Depuis qu’elle est devenu responsable des machines et des ordinateurs, elle nous interdit
formellement de nous approcher de façon hargneuse. Je pense qu’elle fait du sabotage et je sais qu’elle cache des informations permettant de faire avancer ie travail.
[S] est une personne vicieuse et manipulatrice. Elle se vante d’avoir la direction dans la poche, nous disant qu’elle est intouchable.

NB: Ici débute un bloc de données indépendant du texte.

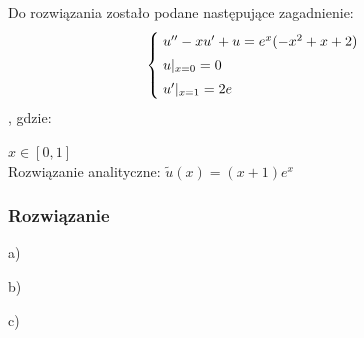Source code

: Do rozwiązania zostało podane następujące zagadnienie:
\[
\begin{cases}
\vspace{0.1cm} 
\hspace{0,1cm}u''-xu' + u=e^x(-x^2+x+2) \\
\vspace{0.1cm}
\hspace{0,1cm}u|_{x=0}=0 \\
\hspace{0,1cm}u'|_{x=1}=2e
\end{cases}
\]
, gdzie:

$x\in [0,1]$
\\
Rozwiązanie analityczne: $\widetilde{u}(x) = (x+1)e^x$

\subsubsection{Rozwiązanie}


\begin{samepage}
a)

\end{samepage}
\newpage
\begin{samepage}
b)

\end{samepage}
\newpage
\begin{samepage}
c)

\end{samepage}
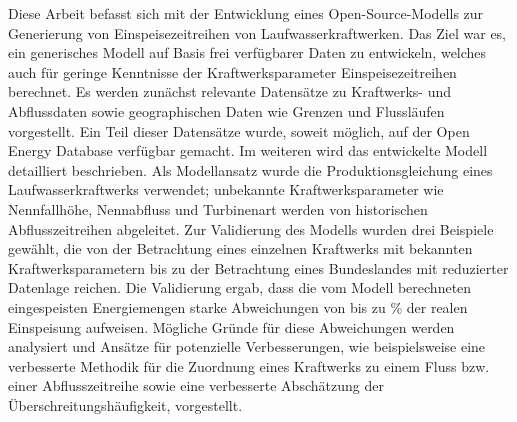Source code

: Diese Arbeit befasst sich mit der Entwicklung eines Open-Source-Modells zur Generierung von Einspeisezeitreihen von Laufwasserkraftwerken. Das Ziel war es, ein generisches Modell auf Basis frei verfügbarer Daten zu entwickeln, welches auch für geringe Kenntnisse der Kraftwerksparameter Einspeisezeitreihen berechnet. Es werden zunächst relevante Datensätze zu Kraftwerks- und Abflussdaten sowie geographischen Daten wie Grenzen und Flussläufen vorgestellt. Ein Teil dieser Datensätze wurde, soweit möglich, auf der Open Energy Database verfügbar gemacht. Im weiteren wird das entwickelte Modell detailliert beschrieben. Als Modellansatz wurde die Produktionsgleichung eines Laufwasserkraftwerks verwendet; unbekannte Kraftwerksparameter wie Nennfallhöhe, Nennabfluss und Turbinenart werden von historischen Abflusszeitreihen abgeleitet. Zur Validierung des Modells wurden drei Beispiele gewählt, die von der Betrachtung eines einzelnen Kraftwerks mit bekannten Kraftwerksparametern bis zu der Betrachtung eines Bundeslandes mit reduzierter Datenlage reichen. Die Validierung ergab, dass die vom Modell berechneten eingespeisten Energiemengen starke Abweichungen von bis zu \unit[50]{\%} der realen Einspeisung aufweisen. Mögliche Gründe für diese Abweichungen werden analysiert und Ansätze für potenzielle Verbesserungen, wie beispielsweise eine verbesserte Methodik für die Zuordnung eines Kraftwerks zu einem Fluss bzw. einer Abflusszeitreihe sowie eine verbesserte Abschätzung der Überschreitungshäufigkeit, vorgestellt.
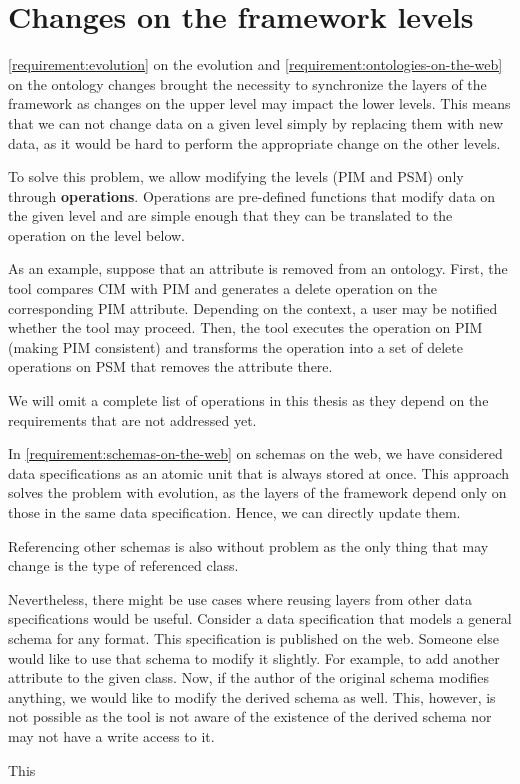 \section{Changes on the framework levels}

\autoref{requirement:evolution} on the evolution and \autoref{requirement:ontologies-on-the-web} on the ontology changes brought the necessity to synchronize the layers of the framework as changes on the upper level may impact the lower levels. This means that we can not change data on a given level simply by replacing them with new data, as it would be hard to perform the appropriate change on the other levels.

To solve this problem, we allow modifying the levels (PIM and PSM) only through \textbf{operations}. Operations are pre-defined functions that modify data on the given level and are simple enough that they can be translated to the operation on the level below.

As an example, suppose that an attribute is removed from an ontology. First, the tool compares CIM with PIM and generates a delete operation on the corresponding PIM attribute. Depending on the context, a user may be notified whether the tool may proceed. Then, the tool executes the operation on PIM (making PIM consistent) and transforms the operation into a set of delete operations on PSM that removes the attribute there.

We will omit a complete list of operations in this thesis as they depend on the requirements that are not addressed yet.

\medskip

In \autoref{requirement:schemas-on-the-web} on schemas on the web, we have considered data specifications as an atomic unit that is always stored at once. This approach solves the problem with evolution, as the layers of the framework depend only on those in the same data specification. Hence, we can directly update them.

Referencing other schemas is also without problem as the only thing that may change is the type of referenced class.

\smallskip

Nevertheless, there might be use cases where reusing layers from other data specifications would be useful. Consider a data specification that models a general schema for any format. This specification is published on the web. Someone else would like to use that schema to modify it slightly. For example, to add another attribute to the given class. Now, if the author of the original schema modifies anything, we would like to modify the derived schema as well. This, however, is not possible as the tool is not aware of the existence of the derived schema nor may not have a write access to it.

This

Chaque année, à Noël, la direction nous offre un carton de produit. Il y a 2 ans, [S] dans un acte de rébellion face à la direction, nous a interdit de prendre nos cartons J’ai dû me cacher pour prendre le mien mais la majorité des autres filles ont eu peur des représailles et n’ont pas pris leur carton.
De temps en temps, comme je ne rentre pas dans le rang comme les autres, elle me monte l’équipe contre moi. Plus personne ne me parle pendant des jours.

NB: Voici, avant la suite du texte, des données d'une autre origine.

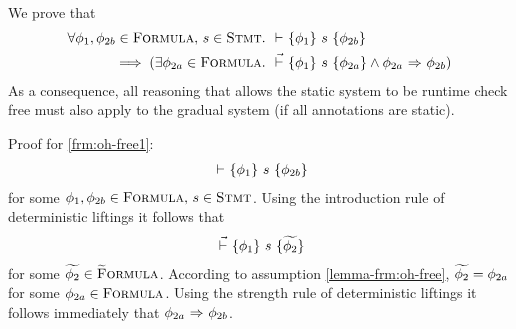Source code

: \begin{proofatend}~\\
    We prove that 
    \begin{align}
    \begin{split}
    \label{frm:oh-free1}
    \forall \phi_1, \phi_{2b} \in \textup{\textsc{Formula}},\, s \in \textup{\textsc{Stmt}}.~
    &{} \,\,{\vdash}\,\, \{{\phi_1}\} ~{s}~ \{{\phi_{2b}}\} \\
    \implies 
    (\exists \phi_{2a} \in \textup{\textsc{Formula}}.~ &{} \,\,\vec{\vdash}\,\, \{{\phi_1}\} ~{s}~ \{{\phi_{2a}}\} \wedge {\phi_{2a}} \,\,{\Rightarrow}\,\, {\phi_{2b}})
    \end{split}
    \end{align}
    As a consequence, all reasoning that allows the static system to be runtime check free must also apply to the gradual system (if all annotations are static).
    
    Proof for \ref{frm:oh-free1}:
    \begin{align*}
    {} \,\,{\vdash}\,\, \{{\phi_1}\} ~{s}~ \{{\phi_{2b}}\}
    \end{align*}
    for some $\phi_1, \phi_{2b} \in \textup{\textsc{Formula}},\, s \in \textup{\textsc{Stmt}}$.
    Using the introduction rule of deterministic liftings it follows that
    \begin{align*}
    {} \,\,\vec{\vdash}\,\, \{{\phi_1}\} ~{s}~ \{{\widetilde{\phi_2}}\}
    \end{align*}
    for some $\widetilde{\phi_2} \in \textup{\textsc{\ensuremath{\widetilde{\text{F}}}ormula}}$.
    According to assumption \ref{lemma-frm:oh-free}, $\widetilde{\phi_2} = \phi_{2a}$ for some $\phi_{2a} \in \textup{\textsc{Formula}}$.
    Using the strength rule of deterministic liftings it follows immediately that ${\phi_{2a}} \,\,{\Rightarrow}\,\, {\phi_{2b}}$.
    
    \begin{comment}
    Proof for claim that optimality of $\dgthoare{}{\cdot}{\cdot}{\cdot}$ implies \ref{lemma-frm:oh-free} if \tset{\dgradT Soundness} holds.
    Let $\Phi \defeq \{~ \phi_2 ~|~ \thoare{}{\phi_1}{s}{\phi_2} ~\}$ for some  $\phi_1 \in \setFormula,\, s \in \setStmt$.
    $\Phi$ is the set of all deducible postconditions for given precondition and statement.
    If $\Phi$ is not empty, then the introduction rule of deterministic liftings implies that
    $\dgthoare{}{\phi_1}{s}{\grad{\phi_2}}$ for some $\grad{\phi_2} \in \setGFormula$.
    \begin{description}
    \item[Case 1: $\exists \pi_1, \pi_2.~ \sstepConsume{s}{\pi_1}{\pi_2} \wedge \evalphiGen{\pi_1}{\phi_1}$]~\\
    Due to soundness of the static system, it follows that
    \begin{displaymath}
    \forall \phi_2 \in \Phi.~ \evalphiGen{\pi_2}{\phi_2}
    \end{displaymath}
    \end{description}
    \end{comment}
\end{proofatend}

C’est dommage, qu’une seule personne dans un groupe puisse changer autant le déroulement du
travail et l’ambiance'.
Ainsi que le fait valoir l’employeur, n’étant pas contesté par l’appelante que Madame [BB] a été embauchée le 12 novembre 2013 et indiquant dans son courrier être « employée au sein de la société PCW depuis 6 ans », il s’en déduit que son courrier a nécessairement été rédigé postérieurement au 12 novembre 2019.
L’employeur produit également le courrier de Madame [Z] [I] daté du 12/12/2019 qui relate :
'Je souhaite par cette lettre vous rapporter des faits qui se sont déroulés durant ma présence au sein de la société. Je tiens avant tout à préciser que de façon générale j’apprécie travailler avec l’équipe PCW et que mon but n’est pas de porter préjudice à certaines personnes mais au contraire de faire en sorte que la situation s’améliore pour tous.
Les seules difficultés rencontrées ont été avec une des mes collaboratrice [S] [BF] qui par son comportement fait peser une ambiance de travail difficile et lourde.
[S] choisi littéralement les personnes avec qui elle souhaite travailler et si elle décide quelle ne veut pas travailler avec moi, elle en fait part à [U] qui me change d’équipe, à ce moment je me sens exclu et mise de coté ce que je ne comprends pas d’autant plus que les chefs d’équipe [U] et [L] mont dit être satisfaites de mon travail. J’ai souvent l’impression que [S] est chef d’équipe et non [U] étant donné que c’est elle qui donne les ordres, supervise notre travail et rode dans l’atelier et n’assure pas son propre poste sur la chaîne que nous finissions par faire à sa place.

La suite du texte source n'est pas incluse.